**Required action**.
Could you copy each line of the entries that contains "keto"?

[Saved data entries]
____________________
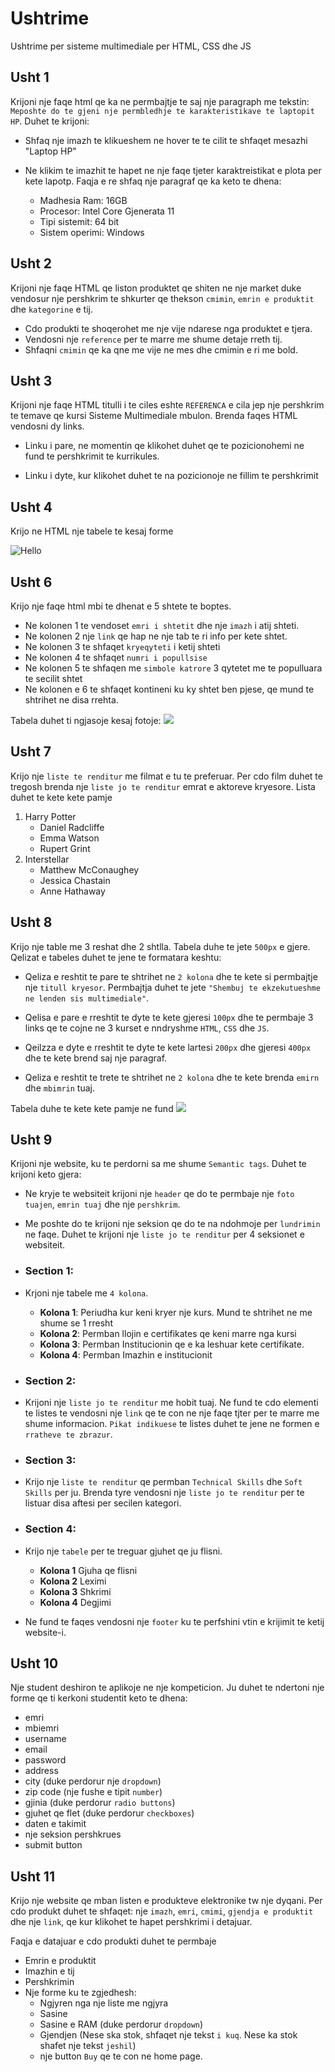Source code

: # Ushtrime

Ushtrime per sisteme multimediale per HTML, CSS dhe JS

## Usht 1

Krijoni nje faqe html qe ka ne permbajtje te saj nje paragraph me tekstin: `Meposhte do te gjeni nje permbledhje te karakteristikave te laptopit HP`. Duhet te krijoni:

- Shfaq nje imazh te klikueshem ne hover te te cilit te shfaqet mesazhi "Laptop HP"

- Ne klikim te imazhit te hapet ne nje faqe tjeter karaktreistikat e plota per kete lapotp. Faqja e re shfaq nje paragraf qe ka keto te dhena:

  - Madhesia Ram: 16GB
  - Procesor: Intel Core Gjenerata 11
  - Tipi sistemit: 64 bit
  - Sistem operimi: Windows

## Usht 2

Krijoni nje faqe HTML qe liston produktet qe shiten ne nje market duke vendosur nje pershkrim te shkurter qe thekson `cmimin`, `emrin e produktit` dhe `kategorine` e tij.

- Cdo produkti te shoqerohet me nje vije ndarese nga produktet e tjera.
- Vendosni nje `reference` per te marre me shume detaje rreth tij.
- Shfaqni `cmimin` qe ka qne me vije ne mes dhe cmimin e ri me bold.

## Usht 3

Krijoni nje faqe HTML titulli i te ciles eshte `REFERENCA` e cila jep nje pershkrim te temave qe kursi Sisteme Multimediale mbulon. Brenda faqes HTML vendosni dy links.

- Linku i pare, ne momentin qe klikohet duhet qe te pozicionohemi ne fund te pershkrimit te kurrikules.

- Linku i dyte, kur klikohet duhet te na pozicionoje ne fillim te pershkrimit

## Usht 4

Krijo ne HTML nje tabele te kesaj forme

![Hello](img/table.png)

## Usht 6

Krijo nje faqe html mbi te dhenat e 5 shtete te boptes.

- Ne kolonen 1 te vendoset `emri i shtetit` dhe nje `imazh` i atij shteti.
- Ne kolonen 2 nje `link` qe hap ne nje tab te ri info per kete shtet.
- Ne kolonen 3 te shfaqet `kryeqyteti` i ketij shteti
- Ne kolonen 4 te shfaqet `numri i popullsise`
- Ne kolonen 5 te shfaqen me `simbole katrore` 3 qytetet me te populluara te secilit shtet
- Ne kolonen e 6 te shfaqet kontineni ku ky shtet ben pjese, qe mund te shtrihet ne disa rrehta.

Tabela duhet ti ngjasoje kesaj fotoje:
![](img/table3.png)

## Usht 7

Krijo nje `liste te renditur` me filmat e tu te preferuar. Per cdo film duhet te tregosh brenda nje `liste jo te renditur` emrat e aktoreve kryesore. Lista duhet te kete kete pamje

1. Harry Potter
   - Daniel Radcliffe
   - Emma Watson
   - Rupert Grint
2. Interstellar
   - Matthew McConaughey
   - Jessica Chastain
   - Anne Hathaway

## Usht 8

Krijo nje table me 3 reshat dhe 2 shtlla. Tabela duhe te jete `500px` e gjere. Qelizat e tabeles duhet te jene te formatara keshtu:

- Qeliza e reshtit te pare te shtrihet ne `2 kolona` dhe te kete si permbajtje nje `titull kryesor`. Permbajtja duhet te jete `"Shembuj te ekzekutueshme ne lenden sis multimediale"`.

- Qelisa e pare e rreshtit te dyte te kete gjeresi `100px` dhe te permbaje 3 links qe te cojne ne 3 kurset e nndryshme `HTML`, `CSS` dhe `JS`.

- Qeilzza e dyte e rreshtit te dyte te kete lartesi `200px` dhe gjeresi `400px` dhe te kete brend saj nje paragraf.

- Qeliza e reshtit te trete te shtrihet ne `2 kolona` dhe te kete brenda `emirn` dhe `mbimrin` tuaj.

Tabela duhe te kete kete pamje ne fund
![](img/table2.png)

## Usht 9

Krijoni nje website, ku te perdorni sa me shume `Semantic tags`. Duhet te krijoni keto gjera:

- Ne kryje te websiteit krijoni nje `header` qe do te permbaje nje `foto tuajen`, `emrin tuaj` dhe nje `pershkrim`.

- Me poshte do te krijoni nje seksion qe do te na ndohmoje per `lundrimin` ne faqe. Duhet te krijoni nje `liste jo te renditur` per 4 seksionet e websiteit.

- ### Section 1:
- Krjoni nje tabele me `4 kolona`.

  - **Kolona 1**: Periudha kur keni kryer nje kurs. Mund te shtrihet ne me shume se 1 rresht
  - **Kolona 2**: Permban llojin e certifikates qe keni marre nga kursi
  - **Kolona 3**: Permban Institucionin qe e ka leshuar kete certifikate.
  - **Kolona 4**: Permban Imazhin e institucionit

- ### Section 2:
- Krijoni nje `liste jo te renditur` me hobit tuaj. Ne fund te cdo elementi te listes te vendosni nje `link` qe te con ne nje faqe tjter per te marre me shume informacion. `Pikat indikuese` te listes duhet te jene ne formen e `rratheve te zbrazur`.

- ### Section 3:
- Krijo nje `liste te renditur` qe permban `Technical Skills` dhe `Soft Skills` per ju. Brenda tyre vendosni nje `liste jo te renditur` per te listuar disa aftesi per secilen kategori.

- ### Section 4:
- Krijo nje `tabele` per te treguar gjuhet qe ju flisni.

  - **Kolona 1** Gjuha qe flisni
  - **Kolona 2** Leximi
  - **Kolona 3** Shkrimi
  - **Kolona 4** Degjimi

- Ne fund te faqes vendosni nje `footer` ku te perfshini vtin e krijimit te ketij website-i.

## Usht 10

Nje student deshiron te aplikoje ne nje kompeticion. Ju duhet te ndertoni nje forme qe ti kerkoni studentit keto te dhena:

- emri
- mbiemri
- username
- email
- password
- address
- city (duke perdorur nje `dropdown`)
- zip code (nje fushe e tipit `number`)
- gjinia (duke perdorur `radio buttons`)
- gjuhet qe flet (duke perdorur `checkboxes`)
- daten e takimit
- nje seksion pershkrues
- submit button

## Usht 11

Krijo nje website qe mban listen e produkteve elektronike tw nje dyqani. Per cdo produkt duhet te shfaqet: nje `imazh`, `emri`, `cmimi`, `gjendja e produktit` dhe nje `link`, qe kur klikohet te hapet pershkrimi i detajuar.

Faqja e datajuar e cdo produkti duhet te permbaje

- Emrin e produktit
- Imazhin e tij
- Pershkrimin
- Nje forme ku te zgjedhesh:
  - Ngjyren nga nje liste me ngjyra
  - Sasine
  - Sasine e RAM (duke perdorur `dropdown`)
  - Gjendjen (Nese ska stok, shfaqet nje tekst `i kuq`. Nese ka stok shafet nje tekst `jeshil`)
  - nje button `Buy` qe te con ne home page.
____________________
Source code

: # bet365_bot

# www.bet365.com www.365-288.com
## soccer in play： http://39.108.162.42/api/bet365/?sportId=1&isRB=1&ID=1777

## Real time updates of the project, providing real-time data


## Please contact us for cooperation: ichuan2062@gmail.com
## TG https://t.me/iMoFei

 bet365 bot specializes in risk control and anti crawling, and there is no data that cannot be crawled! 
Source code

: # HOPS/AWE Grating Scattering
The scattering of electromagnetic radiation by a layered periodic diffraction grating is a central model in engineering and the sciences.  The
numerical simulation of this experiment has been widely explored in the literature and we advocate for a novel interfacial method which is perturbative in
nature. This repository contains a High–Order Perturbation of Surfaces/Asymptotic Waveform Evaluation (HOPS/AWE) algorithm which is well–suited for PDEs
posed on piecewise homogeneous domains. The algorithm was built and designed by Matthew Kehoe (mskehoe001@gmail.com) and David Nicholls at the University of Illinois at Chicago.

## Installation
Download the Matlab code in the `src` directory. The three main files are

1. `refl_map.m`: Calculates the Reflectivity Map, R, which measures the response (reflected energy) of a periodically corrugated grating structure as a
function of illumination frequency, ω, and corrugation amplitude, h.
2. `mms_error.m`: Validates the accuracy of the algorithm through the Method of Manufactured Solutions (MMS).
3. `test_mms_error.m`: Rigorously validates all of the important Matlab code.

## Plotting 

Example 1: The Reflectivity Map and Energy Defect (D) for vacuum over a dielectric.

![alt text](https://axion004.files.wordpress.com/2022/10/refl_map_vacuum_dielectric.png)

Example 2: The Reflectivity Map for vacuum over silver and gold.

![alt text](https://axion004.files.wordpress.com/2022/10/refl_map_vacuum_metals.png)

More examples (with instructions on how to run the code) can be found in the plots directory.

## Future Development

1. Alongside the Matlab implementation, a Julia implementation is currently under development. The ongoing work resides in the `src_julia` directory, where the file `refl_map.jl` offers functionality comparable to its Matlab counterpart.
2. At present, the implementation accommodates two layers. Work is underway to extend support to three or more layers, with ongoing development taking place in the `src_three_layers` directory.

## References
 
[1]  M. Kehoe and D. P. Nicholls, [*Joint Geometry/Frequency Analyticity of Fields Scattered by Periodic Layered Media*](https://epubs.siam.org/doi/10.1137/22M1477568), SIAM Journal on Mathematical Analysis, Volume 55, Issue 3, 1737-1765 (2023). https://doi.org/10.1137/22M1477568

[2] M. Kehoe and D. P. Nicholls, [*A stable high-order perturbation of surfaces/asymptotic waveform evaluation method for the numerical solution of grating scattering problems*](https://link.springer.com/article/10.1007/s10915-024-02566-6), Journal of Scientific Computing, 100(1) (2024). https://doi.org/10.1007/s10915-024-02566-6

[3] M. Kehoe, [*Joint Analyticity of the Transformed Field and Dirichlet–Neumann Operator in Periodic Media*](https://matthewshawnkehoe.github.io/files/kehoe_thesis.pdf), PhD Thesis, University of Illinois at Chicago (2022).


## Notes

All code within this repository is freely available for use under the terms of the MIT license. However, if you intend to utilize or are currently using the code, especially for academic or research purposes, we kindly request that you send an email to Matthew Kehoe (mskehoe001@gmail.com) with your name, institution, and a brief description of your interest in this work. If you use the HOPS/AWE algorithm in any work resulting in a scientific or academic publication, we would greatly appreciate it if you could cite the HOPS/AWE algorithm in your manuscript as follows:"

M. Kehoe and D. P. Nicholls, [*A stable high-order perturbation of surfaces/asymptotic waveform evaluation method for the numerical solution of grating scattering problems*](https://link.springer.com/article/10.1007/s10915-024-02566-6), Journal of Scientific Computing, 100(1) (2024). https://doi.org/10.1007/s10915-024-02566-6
____________________
**Answer for the task**.
- Ne klikim te imazhit te hapet ne nje faqe tjeter karaktreistikat e plota per kete lapotp. Faqja e re shfaq nje paragraf qe ka keto te dhena:
Krijoni nje website, ku te perdorni sa me shume `Semantic tags`. Duhet te krijoni keto gjera:
Nje student deshiron te aplikoje ne nje kompeticion. Ju duhet te ndertoni nje forme qe ti kerkoni studentit keto te dhena:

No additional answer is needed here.